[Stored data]

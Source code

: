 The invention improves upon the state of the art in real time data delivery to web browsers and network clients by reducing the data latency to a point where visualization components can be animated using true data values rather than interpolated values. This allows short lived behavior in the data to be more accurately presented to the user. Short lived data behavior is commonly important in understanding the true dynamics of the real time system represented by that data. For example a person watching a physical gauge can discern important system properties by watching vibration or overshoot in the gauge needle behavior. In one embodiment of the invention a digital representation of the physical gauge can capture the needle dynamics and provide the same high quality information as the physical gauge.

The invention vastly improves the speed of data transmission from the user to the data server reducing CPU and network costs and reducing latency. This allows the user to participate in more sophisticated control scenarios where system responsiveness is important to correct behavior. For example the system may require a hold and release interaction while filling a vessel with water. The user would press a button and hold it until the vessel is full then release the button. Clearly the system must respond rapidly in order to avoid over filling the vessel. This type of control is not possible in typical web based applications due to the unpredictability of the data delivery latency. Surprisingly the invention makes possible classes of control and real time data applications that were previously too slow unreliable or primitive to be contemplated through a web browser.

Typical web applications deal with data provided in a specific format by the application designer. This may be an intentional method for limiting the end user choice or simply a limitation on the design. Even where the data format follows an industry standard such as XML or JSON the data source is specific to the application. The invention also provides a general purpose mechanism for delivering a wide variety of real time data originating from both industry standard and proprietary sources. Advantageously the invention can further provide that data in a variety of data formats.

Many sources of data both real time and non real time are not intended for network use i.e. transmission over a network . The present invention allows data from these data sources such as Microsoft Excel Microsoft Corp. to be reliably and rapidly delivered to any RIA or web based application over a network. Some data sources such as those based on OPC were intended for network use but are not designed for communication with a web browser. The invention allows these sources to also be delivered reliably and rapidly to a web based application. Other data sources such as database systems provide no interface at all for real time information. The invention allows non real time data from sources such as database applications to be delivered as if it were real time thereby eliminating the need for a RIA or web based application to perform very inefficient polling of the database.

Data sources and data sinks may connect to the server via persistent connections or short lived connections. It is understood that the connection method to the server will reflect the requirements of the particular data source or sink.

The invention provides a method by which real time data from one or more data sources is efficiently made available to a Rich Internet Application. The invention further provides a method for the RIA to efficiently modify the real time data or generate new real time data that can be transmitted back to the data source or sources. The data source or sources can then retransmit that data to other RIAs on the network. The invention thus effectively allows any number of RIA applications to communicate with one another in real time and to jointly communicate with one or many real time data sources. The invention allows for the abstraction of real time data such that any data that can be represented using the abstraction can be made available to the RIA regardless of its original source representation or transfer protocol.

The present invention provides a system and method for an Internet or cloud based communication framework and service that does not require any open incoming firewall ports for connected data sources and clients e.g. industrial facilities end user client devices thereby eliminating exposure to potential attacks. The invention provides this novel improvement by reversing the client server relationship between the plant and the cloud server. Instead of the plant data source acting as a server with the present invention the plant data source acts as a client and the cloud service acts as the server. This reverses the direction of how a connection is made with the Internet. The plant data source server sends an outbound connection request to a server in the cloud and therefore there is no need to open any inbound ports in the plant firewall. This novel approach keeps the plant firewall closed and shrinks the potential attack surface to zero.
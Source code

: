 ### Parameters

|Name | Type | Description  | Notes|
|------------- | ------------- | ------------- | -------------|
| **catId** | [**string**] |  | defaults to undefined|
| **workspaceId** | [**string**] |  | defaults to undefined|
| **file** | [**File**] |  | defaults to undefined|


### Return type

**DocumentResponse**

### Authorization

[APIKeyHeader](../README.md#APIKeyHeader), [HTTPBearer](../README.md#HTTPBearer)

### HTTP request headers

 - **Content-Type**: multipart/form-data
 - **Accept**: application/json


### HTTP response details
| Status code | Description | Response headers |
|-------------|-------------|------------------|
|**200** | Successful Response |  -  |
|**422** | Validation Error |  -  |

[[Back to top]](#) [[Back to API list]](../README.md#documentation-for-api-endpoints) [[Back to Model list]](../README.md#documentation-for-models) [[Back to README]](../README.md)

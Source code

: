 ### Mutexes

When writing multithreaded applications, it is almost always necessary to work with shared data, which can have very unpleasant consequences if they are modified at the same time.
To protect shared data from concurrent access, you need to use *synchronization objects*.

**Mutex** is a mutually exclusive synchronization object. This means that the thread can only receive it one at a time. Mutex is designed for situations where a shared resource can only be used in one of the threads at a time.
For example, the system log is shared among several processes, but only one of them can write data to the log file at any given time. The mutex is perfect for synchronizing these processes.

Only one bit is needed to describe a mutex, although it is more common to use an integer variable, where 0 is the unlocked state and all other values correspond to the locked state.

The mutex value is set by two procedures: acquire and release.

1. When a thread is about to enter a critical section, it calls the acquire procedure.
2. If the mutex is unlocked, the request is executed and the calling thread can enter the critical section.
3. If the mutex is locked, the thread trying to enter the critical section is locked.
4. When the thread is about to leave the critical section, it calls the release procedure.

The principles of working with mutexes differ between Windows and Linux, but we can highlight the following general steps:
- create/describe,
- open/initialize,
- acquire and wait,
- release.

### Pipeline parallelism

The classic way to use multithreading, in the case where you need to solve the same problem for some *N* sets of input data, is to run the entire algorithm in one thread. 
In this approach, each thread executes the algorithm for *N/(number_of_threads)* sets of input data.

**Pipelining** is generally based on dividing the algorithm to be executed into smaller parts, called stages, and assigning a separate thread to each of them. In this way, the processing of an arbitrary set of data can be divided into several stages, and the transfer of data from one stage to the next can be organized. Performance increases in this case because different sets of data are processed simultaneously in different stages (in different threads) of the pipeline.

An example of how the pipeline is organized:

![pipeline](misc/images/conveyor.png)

◆ Exercise goal:
All records should be written out again exactly as given.

◆ Exercise result:
Source code

: The invention improves upon the state of the art in real time data delivery to web browsers and network clients by reducing the data latency to a point where visualization components can be animated using true data values rather than interpolated values. This allows short lived behavior in the data to be more accurately presented to the user. Short lived data behavior is commonly important in understanding the true dynamics of the real time system represented by that data. For example a person watching a physical gauge can discern important system properties by watching vibration or overshoot in the gauge needle behavior. In one embodiment of the invention a digital representation of the physical gauge can capture the needle dynamics and provide the same high quality information as the physical gauge.

The invention vastly improves the speed of data transmission from the user to the data server reducing CPU and network costs and reducing latency. This allows the user to participate in more sophisticated control scenarios where system responsiveness is important to correct behavior. For example the system may require a hold and release interaction while filling a vessel with water. The user would press a button and hold it until the vessel is full then release the button. Clearly the system must respond rapidly in order to avoid over filling the vessel. This type of control is not possible in typical web based applications due to the unpredictability of the data delivery latency. Surprisingly the invention makes possible classes of control and real time data applications that were previously too slow unreliable or primitive to be contemplated through a web browser.

Typical web applications deal with data provided in a specific format by the application designer. This may be an intentional method for limiting the end user choice or simply a limitation on the design. Even where the data format follows an industry standard such as XML or JSON the data source is specific to the application. The invention also provides a general purpose mechanism for delivering a wide variety of real time data originating from both industry standard and proprietary sources. Advantageously the invention can further provide that data in a variety of data formats.

Many sources of data both real time and non real time are not intended for network use i.e. transmission over a network . The present invention allows data from these data sources such as Microsoft Excel Microsoft Corp. to be reliably and rapidly delivered to any RIA or web based application over a network. Some data sources such as those based on OPC were intended for network use but are not designed for communication with a web browser. The invention allows these sources to also be delivered reliably and rapidly to a web based application. Other data sources such as database systems provide no interface at all for real time information. The invention allows non real time data from sources such as database applications to be delivered as if it were real time thereby eliminating the need for a RIA or web based application to perform very inefficient polling of the database.

Data sources and data sinks may connect to the server via persistent connections or short lived connections. It is understood that the connection method to the server will reflect the requirements of the particular data source or sink.

The invention provides a method by which real time data from one or more data sources is efficiently made available to a Rich Internet Application. The invention further provides a method for the RIA to efficiently modify the real time data or generate new real time data that can be transmitted back to the data source or sources. The data source or sources can then retransmit that data to other RIAs on the network. The invention thus effectively allows any number of RIA applications to communicate with one another in real time and to jointly communicate with one or many real time data sources. The invention allows for the abstraction of real time data such that any data that can be represented using the abstraction can be made available to the RIA regardless of its original source representation or transfer protocol.

The present invention provides a system and method for an Internet or cloud based communication framework and service that does not require any open incoming firewall ports for connected data sources and clients e.g. industrial facilities end user client devices thereby eliminating exposure to potential attacks. The invention provides this novel improvement by reversing the client server relationship between the plant and the cloud server. Instead of the plant data source acting as a server with the present invention the plant data source acts as a client and the cloud service acts as the server. This reverses the direction of how a connection is made with the Internet. The plant data source server sends an outbound connection request to a server in the cloud and therefore there is no need to open any inbound ports in the plant firewall. This novel approach keeps the plant firewall closed and shrinks the potential attack surface to zero.
Source code

: ### Parameters

|Name | Type | Description  | Notes|
|------------- | ------------- | ------------- | -------------|
| **catId** | [**string**] |  | defaults to undefined|
| **workspaceId** | [**string**] |  | defaults to undefined|
| **file** | [**File**] |  | defaults to undefined|


### Return type

**DocumentResponse**

### Authorization

[APIKeyHeader](../README.md#APIKeyHeader), [HTTPBearer](../README.md#HTTPBearer)

### HTTP request headers

 - **Content-Type**: multipart/form-data
 - **Accept**: application/json


### HTTP response details
| Status code | Description | Response headers |
|-------------|-------------|------------------|
|**200** | Successful Response |  -  |
|**422** | Validation Error |  -  |

[[Back to top]](#) [[Back to API list]](../README.md#documentation-for-api-endpoints) [[Back to Model list]](../README.md#documentation-for-models) [[Back to README]](../README.md)

Source code

: ### Mutexes

When writing multithreaded applications, it is almost always necessary to work with shared data, which can have very unpleasant consequences if they are modified at the same time.
To protect shared data from concurrent access, you need to use *synchronization objects*.

**Mutex** is a mutually exclusive synchronization object. This means that the thread can only receive it one at a time. Mutex is designed for situations where a shared resource can only be used in one of the threads at a time.
For example, the system log is shared among several processes, but only one of them can write data to the log file at any given time. The mutex is perfect for synchronizing these processes.

Only one bit is needed to describe a mutex, although it is more common to use an integer variable, where 0 is the unlocked state and all other values correspond to the locked state.

The mutex value is set by two procedures: acquire and release.

1. When a thread is about to enter a critical section, it calls the acquire procedure.
2. If the mutex is unlocked, the request is executed and the calling thread can enter the critical section.
3. If the mutex is locked, the thread trying to enter the critical section is locked.
4. When the thread is about to leave the critical section, it calls the release procedure.

The principles of working with mutexes differ between Windows and Linux, but we can highlight the following general steps:
- create/describe,
- open/initialize,
- acquire and wait,
- release.

### Pipeline parallelism

The classic way to use multithreading, in the case where you need to solve the same problem for some *N* sets of input data, is to run the entire algorithm in one thread. 
In this approach, each thread executes the algorithm for *N/(number_of_threads)* sets of input data.

**Pipelining** is generally based on dividing the algorithm to be executed into smaller parts, called stages, and assigning a separate thread to each of them. In this way, the processing of an arbitrary set of data can be divided into several stages, and the transfer of data from one stage to the next can be organized. Performance increases in this case because different sets of data are processed simultaneously in different stages (in different threads) of the pipeline.

An example of how the pipeline is organized:

![pipeline](misc/images/conveyor.png)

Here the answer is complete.